[Entries taken from a collection]

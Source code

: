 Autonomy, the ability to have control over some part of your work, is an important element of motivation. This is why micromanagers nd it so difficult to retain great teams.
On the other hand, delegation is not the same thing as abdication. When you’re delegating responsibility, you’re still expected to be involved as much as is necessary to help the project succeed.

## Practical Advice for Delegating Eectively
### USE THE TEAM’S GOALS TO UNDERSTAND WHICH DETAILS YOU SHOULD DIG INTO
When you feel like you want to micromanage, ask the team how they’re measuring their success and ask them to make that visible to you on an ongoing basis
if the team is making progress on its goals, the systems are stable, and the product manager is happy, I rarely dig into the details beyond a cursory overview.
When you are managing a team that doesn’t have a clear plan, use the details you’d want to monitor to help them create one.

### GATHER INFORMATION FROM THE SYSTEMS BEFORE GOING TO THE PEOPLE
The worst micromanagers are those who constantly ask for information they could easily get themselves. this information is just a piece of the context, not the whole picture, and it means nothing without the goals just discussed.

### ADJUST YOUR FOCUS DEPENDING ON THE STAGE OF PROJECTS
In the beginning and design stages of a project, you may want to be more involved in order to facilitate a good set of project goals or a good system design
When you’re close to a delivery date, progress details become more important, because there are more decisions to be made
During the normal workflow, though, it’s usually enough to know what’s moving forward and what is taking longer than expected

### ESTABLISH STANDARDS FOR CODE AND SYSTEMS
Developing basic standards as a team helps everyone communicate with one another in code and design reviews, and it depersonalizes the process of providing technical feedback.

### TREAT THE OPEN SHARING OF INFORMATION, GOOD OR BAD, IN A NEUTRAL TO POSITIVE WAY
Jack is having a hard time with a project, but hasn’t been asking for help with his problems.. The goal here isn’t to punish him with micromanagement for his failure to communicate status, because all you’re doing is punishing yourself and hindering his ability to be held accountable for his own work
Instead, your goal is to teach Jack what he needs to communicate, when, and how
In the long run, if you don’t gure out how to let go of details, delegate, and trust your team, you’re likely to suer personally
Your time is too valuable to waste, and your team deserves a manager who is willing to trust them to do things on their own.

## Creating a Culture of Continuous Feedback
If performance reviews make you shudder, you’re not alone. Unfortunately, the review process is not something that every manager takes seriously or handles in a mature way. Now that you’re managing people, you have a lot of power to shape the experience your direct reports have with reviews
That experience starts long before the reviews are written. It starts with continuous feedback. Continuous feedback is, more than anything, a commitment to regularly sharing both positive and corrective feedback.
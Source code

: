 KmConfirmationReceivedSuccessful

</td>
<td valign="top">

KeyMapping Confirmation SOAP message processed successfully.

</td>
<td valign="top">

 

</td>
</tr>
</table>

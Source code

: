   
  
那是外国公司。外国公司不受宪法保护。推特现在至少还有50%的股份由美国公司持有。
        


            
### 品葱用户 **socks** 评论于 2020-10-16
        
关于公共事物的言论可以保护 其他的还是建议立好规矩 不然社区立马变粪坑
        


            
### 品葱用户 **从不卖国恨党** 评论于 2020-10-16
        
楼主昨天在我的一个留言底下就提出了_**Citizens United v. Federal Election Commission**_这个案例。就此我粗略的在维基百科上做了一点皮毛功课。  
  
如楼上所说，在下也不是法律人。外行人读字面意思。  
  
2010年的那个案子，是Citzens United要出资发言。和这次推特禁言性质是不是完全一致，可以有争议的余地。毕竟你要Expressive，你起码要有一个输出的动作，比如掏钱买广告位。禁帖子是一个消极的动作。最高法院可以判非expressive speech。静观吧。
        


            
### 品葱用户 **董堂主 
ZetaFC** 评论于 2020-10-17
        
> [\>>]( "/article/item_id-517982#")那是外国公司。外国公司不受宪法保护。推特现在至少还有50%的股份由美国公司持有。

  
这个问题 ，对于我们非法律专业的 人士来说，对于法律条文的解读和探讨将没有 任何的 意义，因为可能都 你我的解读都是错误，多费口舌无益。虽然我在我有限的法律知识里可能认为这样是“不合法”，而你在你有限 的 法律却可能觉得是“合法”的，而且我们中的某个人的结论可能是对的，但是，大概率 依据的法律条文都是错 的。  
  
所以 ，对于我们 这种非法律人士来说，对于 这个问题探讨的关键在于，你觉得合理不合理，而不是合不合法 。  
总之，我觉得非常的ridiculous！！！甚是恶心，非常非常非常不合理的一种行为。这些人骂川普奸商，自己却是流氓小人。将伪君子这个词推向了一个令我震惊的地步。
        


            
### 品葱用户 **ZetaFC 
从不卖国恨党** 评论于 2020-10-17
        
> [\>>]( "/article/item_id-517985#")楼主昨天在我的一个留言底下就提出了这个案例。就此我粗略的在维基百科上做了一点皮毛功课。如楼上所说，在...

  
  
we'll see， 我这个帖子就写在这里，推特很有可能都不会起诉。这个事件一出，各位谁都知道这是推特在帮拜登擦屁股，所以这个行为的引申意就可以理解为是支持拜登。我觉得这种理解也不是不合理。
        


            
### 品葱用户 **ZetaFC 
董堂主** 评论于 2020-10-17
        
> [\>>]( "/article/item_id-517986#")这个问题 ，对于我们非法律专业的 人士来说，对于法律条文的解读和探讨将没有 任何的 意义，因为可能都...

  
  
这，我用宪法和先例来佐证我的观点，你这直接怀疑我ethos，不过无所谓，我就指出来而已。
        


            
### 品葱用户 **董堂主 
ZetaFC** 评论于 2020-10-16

_ACTION ITEM_. Quote the records from their first line to the line with "When you’re close", inclusive, without adding or dropping anything.

_RESPONSE AREA_.
Source code

: Autonomy, the ability to have control over some part of your work, is an important element of motivation. This is why micromanagers nd it so difficult to retain great teams.
On the other hand, delegation is not the same thing as abdication. When you’re delegating responsibility, you’re still expected to be involved as much as is necessary to help the project succeed.

## Practical Advice for Delegating Eectively
### USE THE TEAM’S GOALS TO UNDERSTAND WHICH DETAILS YOU SHOULD DIG INTO
When you feel like you want to micromanage, ask the team how they’re measuring their success and ask them to make that visible to you on an ongoing basis
if the team is making progress on its goals, the systems are stable, and the product manager is happy, I rarely dig into the details beyond a cursory overview.
When you are managing a team that doesn’t have a clear plan, use the details you’d want to monitor to help them create one.

### GATHER INFORMATION FROM THE SYSTEMS BEFORE GOING TO THE PEOPLE
The worst micromanagers are those who constantly ask for information they could easily get themselves. this information is just a piece of the context, not the whole picture, and it means nothing without the goals just discussed.

### ADJUST YOUR FOCUS DEPENDING ON THE STAGE OF PROJECTS
In the beginning and design stages of a project, you may want to be more involved in order to facilitate a good set of project goals or a good system design
When you’re close to a delivery date, progress details become more important, because there are more decisions to be made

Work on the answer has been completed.